Prompt:
Pull each line containing "settings" out of the listing below.

Data for processing:
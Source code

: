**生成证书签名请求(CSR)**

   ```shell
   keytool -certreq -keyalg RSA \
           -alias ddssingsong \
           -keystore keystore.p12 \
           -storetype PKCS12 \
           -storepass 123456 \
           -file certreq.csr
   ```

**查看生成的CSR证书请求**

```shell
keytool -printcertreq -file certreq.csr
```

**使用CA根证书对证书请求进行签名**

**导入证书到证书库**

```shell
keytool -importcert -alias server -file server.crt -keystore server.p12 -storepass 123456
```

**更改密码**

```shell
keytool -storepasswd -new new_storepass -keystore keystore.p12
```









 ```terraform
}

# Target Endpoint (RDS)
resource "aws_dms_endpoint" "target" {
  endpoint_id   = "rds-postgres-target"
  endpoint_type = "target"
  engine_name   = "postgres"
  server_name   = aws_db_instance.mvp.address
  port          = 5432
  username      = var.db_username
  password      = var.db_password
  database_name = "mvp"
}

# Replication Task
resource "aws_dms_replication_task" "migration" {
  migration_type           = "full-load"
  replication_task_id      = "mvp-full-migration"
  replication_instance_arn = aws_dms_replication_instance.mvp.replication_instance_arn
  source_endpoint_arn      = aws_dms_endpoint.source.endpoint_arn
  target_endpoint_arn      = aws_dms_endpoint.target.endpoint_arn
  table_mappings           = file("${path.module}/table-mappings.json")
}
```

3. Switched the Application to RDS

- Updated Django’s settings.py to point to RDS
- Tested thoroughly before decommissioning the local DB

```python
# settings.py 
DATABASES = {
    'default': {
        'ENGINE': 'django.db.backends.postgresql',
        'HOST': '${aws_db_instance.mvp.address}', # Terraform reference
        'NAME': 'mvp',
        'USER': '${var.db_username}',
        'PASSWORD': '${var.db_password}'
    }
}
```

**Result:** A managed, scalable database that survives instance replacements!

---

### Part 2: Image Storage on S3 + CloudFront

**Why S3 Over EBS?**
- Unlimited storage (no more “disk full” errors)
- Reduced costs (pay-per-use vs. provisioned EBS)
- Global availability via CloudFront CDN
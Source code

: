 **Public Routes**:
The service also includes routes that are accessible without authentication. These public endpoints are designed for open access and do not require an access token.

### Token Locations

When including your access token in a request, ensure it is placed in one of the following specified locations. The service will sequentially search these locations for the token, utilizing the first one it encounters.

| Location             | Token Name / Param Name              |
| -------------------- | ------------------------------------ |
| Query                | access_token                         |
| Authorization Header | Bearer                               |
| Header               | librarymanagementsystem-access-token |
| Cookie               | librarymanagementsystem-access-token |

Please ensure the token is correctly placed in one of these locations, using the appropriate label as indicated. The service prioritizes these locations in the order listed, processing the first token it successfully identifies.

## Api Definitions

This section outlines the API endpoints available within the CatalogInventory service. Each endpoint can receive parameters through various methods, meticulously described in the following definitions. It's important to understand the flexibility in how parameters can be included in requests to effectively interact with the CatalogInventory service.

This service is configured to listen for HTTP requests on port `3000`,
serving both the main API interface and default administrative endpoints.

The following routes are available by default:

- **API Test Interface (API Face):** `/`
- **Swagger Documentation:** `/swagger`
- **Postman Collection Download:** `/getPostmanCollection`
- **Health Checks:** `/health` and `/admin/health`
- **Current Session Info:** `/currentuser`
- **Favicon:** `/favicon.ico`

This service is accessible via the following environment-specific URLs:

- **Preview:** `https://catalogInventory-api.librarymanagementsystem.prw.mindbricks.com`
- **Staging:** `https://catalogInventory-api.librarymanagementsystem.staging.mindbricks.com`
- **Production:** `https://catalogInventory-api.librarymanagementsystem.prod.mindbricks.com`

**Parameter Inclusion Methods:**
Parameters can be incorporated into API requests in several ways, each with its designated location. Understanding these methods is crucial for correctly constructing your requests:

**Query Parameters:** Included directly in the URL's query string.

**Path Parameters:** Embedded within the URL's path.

The answer:
- Updated Django’s settings.py to point to RDS
# settings.py 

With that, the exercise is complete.